Fix Version/s: None
MacOS 10.8.4, Java 1.7.0_25, JBoss community 7.1.1, Datastax Java Driver 1.0.3
When multiple clients/threads do an UPDATE with a failed IF clause, then retry with a good IF clause, eventually updates with that primary key stop functioning. This acts like a race condition and will not reproduce for me unless I have IF clauses that fail with an incorrect previous value, such as in an update race. In my specific case, I hard coded my LWT retry logic's first UPDATE IF attempt to have always an incorrect previous value so that it would iterate and retry (see attached code.) The second update (retry) would try with the "returned current value" and would generally win. If this pattern was executed under load (jmeter to a test servlet with a lot of parallel requests), eventually I could not update the row with the PK I was using. This was even the case in cqlsh.
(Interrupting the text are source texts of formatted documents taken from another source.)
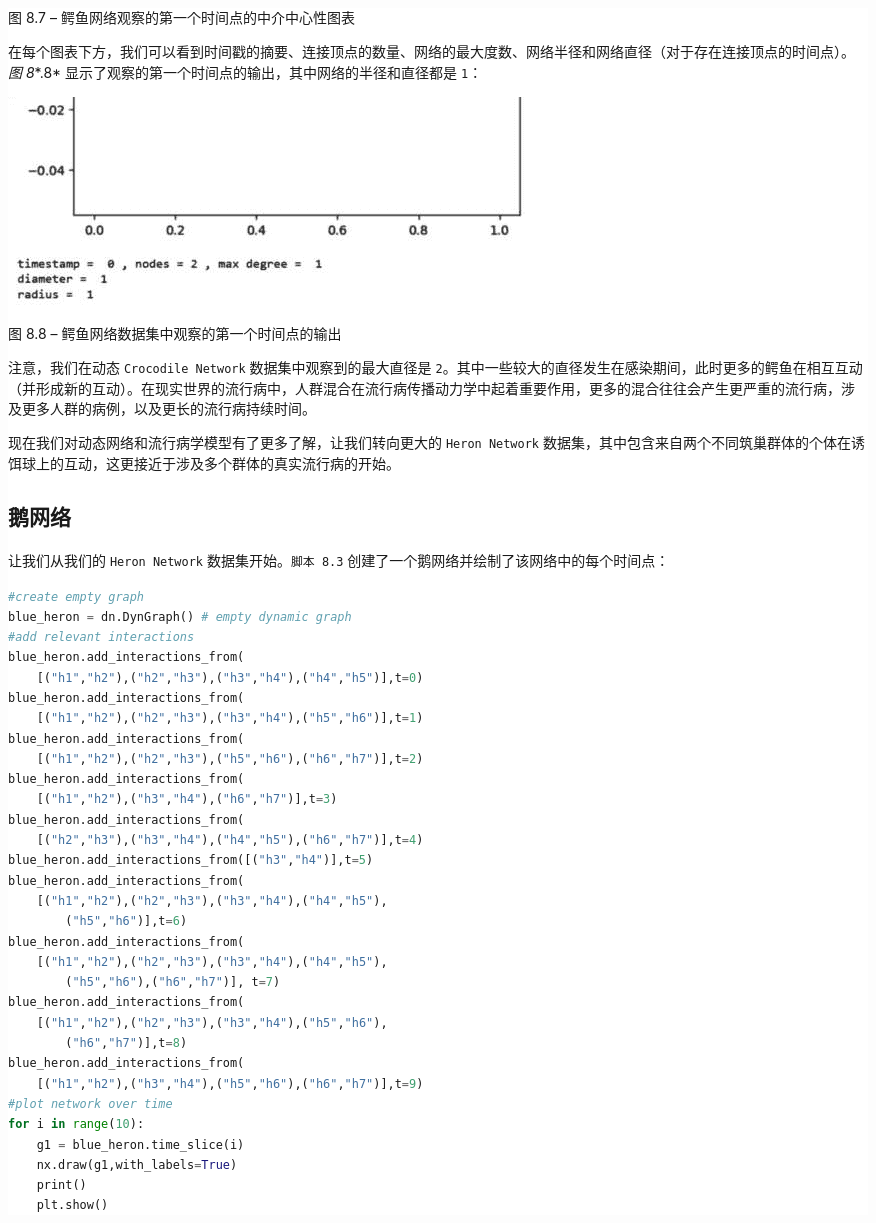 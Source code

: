 图 8.7 – 鳄鱼网络观察的第一个时间点的中介中心性图表

在每个图表下方，我们可以看到时间戳的摘要、连接顶点的数量、网络的最大度数、网络半径和网络直径（对于存在连接顶点的时间点）。*图 8**.8* 显示了观察的第一个时间点的输出，其中网络的半径和直径都是 `1`：

![图 8.8 – 鳄鱼网络数据集中观察的第一个时间点的输出](img/B21087_08_08.jpg)

图 8.8 – 鳄鱼网络数据集中观察的第一个时间点的输出

注意，我们在动态 `Crocodile Network` 数据集中观察到的最大直径是 `2`。其中一些较大的直径发生在感染期间，此时更多的鳄鱼在相互互动（并形成新的互动）。在现实世界的流行病中，人群混合在流行病传播动力学中起着重要作用，更多的混合往往会产生更严重的流行病，涉及更多人群的病例，以及更长的流行病持续时间。

现在我们对动态网络和流行病学模型有了更多了解，让我们转向更大的 `Heron Network` 数据集，其中包含来自两个不同筑巢群体的个体在诱饵球上的互动，这更接近于涉及多个群体的真实流行病的开始。

## 鹅网络

让我们从我们的 `Heron Network` 数据集开始。`脚本 8.3` 创建了一个鹅网络并绘制了该网络中的每个时间点：

```py
#create empty graph
blue_heron = dn.DynGraph() # empty dynamic graph
#add relevant interactions
blue_heron.add_interactions_from(
    [("h1","h2"),("h2","h3"),("h3","h4"),("h4","h5")],t=0)
blue_heron.add_interactions_from(
    [("h1","h2"),("h2","h3"),("h3","h4"),("h5","h6")],t=1)
blue_heron.add_interactions_from(
    [("h1","h2"),("h2","h3"),("h5","h6"),("h6","h7")],t=2)
blue_heron.add_interactions_from(
    [("h1","h2"),("h3","h4"),("h6","h7")],t=3)
blue_heron.add_interactions_from(
    [("h2","h3"),("h3","h4"),("h4","h5"),("h6","h7")],t=4)
blue_heron.add_interactions_from([("h3","h4")],t=5)
blue_heron.add_interactions_from(
    [("h1","h2"),("h2","h3"),("h3","h4"),("h4","h5"),
        ("h5","h6")],t=6)
blue_heron.add_interactions_from(
    [("h1","h2"),("h2","h3"),("h3","h4"),("h4","h5"),
        ("h5","h6"),("h6","h7")], t=7)
blue_heron.add_interactions_from(
    [("h1","h2"),("h2","h3"),("h3","h4"),("h5","h6"),
        ("h6","h7")],t=8)
blue_heron.add_interactions_from(
    [("h1","h2"),("h3","h4"),("h5","h6"),("h6","h7")],t=9)
#plot network over time
for i in range(10):
    g1 = blue_heron.time_slice(i)
    nx.draw(g1,with_labels=True)
    print()
    plt.show()
```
The java driver complains about the following which I'm assuming is a red herring:
javax.ejb.EJBException: com.datastax.driver.core.exceptions.NoHostAvailableException: All host(s) tried for query failed (tried: /127.0.0.1 ([/127.0.0.1] Unexpected exception triggered (org.apache.cassandra.transport.messages.ErrorMessage$WrappedException: org.apache.cassandra.transport.ProtocolException: Unknown code 8 for a consistency level)))
There is nothing printed to the cassandra console except for this:
INFO 16:45:50,645 GC for ParNew: 224 ms for 1 collections, 66767104 used; max is 1046937600
And cqlsh ends up behaving like this in my 1 node 1 keyspace 1 replication_factor environment:
cqlsh:formula11> select last_value from id_pools where name='jae';
cqlsh:formula11> update id_pools set last_value=262 where name='jae' if last_value=261;
Request did not complete within rpc_timeout.
It is worth noting that other PKS continue to function in this id_pools table. Please note that we only use these "id pools" for low volume required ascending ids and use UUIDs for other unique ids.